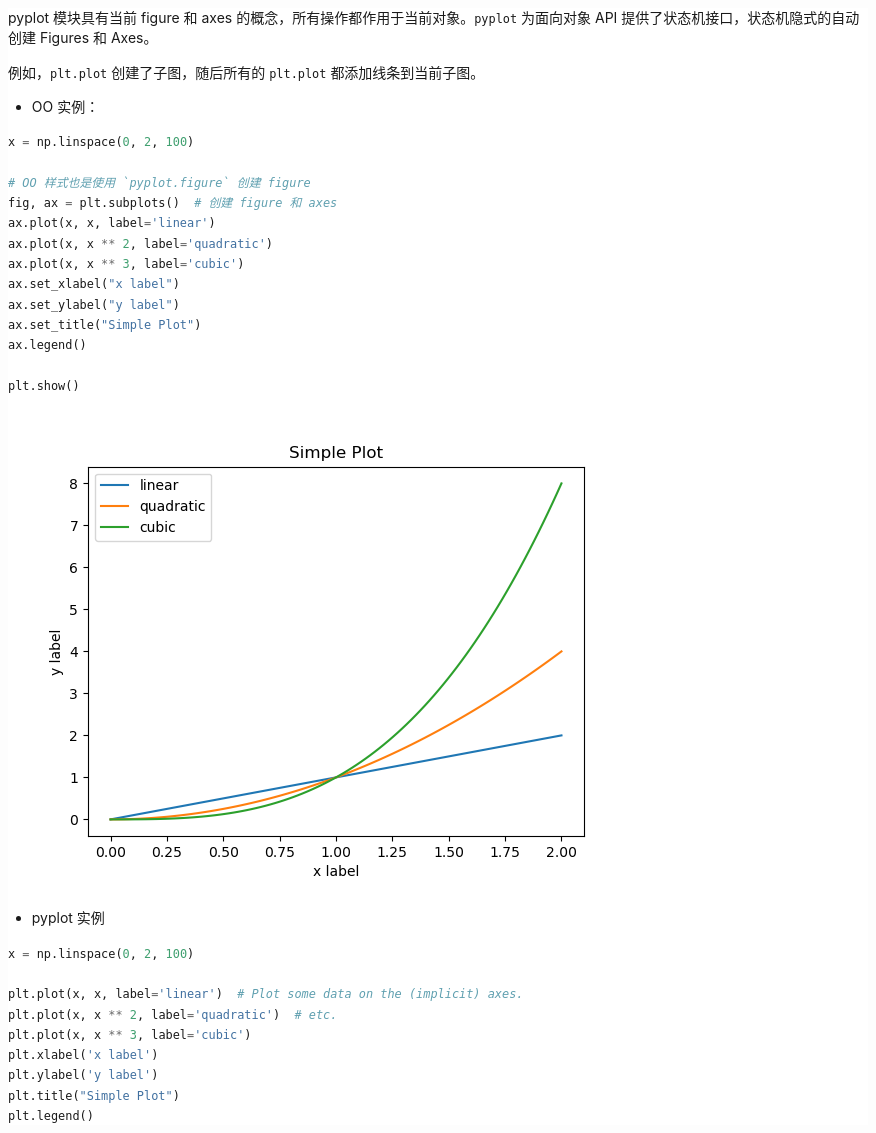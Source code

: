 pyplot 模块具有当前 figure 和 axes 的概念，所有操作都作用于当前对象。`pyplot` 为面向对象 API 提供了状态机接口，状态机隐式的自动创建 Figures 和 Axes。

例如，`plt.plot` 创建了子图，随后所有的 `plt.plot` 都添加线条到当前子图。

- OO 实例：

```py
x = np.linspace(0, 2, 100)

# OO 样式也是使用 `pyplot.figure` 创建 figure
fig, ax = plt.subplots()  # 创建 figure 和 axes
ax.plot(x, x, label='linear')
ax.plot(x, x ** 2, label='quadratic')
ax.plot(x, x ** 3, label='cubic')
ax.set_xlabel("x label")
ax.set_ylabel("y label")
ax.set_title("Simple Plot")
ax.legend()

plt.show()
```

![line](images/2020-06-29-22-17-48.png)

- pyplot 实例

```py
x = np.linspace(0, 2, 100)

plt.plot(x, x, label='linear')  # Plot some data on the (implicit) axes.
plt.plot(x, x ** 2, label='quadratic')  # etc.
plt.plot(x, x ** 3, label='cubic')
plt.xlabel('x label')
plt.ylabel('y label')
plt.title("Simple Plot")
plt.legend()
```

::::::::

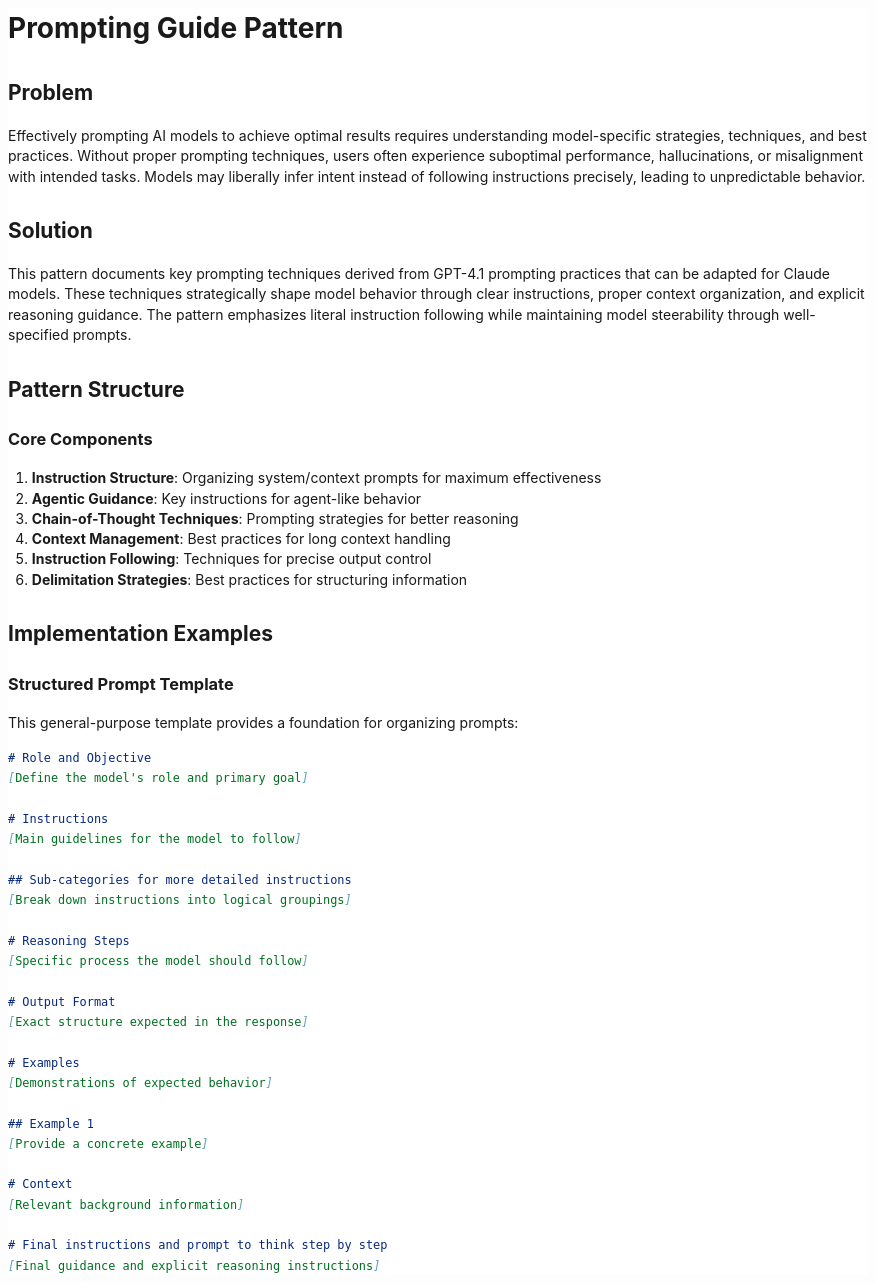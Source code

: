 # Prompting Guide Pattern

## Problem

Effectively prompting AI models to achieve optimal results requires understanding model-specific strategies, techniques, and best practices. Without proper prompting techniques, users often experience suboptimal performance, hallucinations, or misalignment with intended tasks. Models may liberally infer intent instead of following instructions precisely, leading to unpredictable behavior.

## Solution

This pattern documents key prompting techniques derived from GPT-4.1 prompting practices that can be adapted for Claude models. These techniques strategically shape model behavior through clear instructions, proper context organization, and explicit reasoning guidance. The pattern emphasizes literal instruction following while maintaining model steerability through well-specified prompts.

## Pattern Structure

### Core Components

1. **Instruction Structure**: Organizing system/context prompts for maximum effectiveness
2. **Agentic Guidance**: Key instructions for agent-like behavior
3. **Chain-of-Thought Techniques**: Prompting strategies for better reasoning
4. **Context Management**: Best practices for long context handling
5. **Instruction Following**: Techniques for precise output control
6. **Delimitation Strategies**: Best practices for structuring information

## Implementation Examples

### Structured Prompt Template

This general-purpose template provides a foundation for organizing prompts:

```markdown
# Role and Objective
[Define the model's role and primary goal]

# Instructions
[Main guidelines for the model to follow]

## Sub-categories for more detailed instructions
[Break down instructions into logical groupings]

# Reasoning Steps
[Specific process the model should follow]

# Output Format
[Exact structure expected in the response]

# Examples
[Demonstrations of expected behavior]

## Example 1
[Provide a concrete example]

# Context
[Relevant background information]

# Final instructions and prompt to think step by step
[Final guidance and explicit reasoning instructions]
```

::::::::

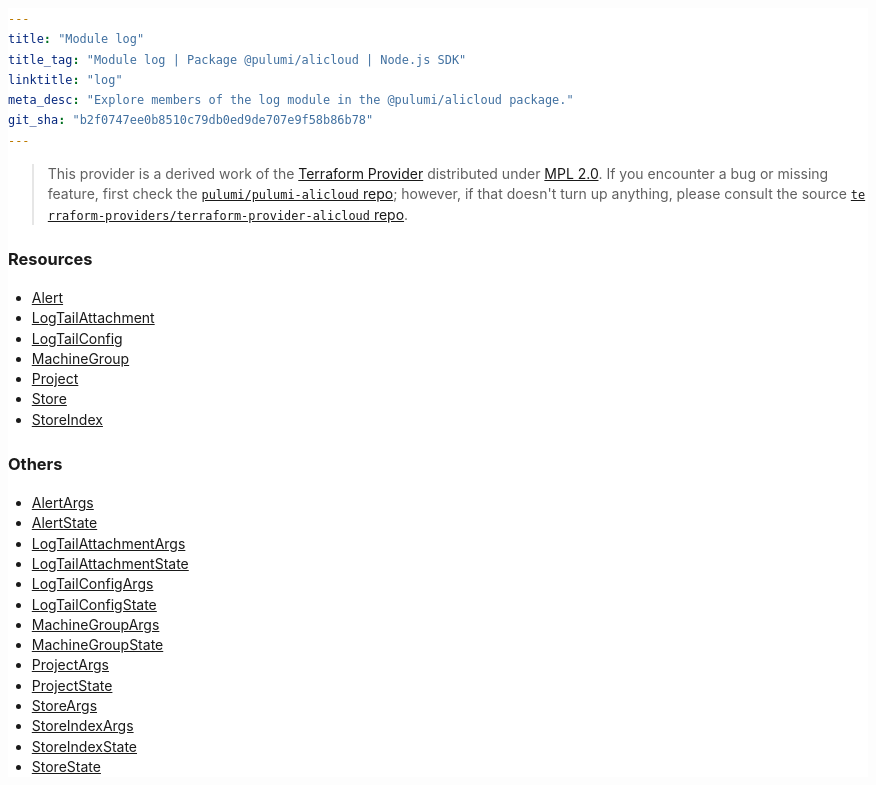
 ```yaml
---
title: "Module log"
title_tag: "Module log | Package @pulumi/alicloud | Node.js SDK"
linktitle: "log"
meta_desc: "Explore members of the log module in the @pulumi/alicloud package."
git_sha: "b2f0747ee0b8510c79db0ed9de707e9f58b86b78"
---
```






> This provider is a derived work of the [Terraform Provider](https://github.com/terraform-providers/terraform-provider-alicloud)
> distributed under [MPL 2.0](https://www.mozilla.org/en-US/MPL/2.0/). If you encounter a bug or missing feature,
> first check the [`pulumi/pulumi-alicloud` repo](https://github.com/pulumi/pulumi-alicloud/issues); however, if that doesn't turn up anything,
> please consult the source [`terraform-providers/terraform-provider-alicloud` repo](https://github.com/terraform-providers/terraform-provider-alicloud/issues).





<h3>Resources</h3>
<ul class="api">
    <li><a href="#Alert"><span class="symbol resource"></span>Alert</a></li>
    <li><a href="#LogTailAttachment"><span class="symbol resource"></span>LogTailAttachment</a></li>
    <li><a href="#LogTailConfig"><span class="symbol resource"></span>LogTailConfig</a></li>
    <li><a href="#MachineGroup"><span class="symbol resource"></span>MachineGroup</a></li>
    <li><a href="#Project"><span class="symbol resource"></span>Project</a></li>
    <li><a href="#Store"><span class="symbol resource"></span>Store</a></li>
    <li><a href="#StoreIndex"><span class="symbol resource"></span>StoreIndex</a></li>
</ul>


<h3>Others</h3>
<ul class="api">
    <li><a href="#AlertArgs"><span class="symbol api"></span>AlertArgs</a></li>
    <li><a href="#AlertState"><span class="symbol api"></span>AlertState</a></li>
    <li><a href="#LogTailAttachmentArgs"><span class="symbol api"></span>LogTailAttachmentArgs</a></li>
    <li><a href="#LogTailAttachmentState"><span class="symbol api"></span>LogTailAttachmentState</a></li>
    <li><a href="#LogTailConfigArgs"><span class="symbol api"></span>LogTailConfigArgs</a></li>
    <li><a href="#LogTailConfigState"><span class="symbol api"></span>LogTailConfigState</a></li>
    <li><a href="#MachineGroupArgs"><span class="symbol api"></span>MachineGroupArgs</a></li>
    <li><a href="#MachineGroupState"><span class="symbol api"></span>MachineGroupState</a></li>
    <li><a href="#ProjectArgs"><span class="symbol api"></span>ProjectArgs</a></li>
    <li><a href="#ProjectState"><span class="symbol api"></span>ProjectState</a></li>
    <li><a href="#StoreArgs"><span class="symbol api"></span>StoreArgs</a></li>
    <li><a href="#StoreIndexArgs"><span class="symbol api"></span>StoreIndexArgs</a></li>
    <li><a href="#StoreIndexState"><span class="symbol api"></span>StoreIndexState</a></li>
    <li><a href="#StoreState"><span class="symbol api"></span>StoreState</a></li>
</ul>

::::::::

Task statement | Please go through the listing and return each line that has "model" in it.

Task solution |
Effectively prompting AI models to achieve optimal results requires understanding model-specific strategies, techniques, and best practices. Without proper prompting techniques, users often experience suboptimal performance, hallucinations, or misalignment with intended tasks. Models may liberally infer intent instead of following instructions precisely, leading to unpredictable behavior.
This pattern documents key prompting techniques derived from GPT-4.1 prompting practices that can be adapted for Claude models. These techniques strategically shape model behavior through clear instructions, proper context organization, and explicit reasoning guidance. The pattern emphasizes literal instruction following while maintaining model steerability through well-specified prompts.
[Define the model's role and primary goal]
[Main guidelines for the model to follow]
[Specific process the model should follow]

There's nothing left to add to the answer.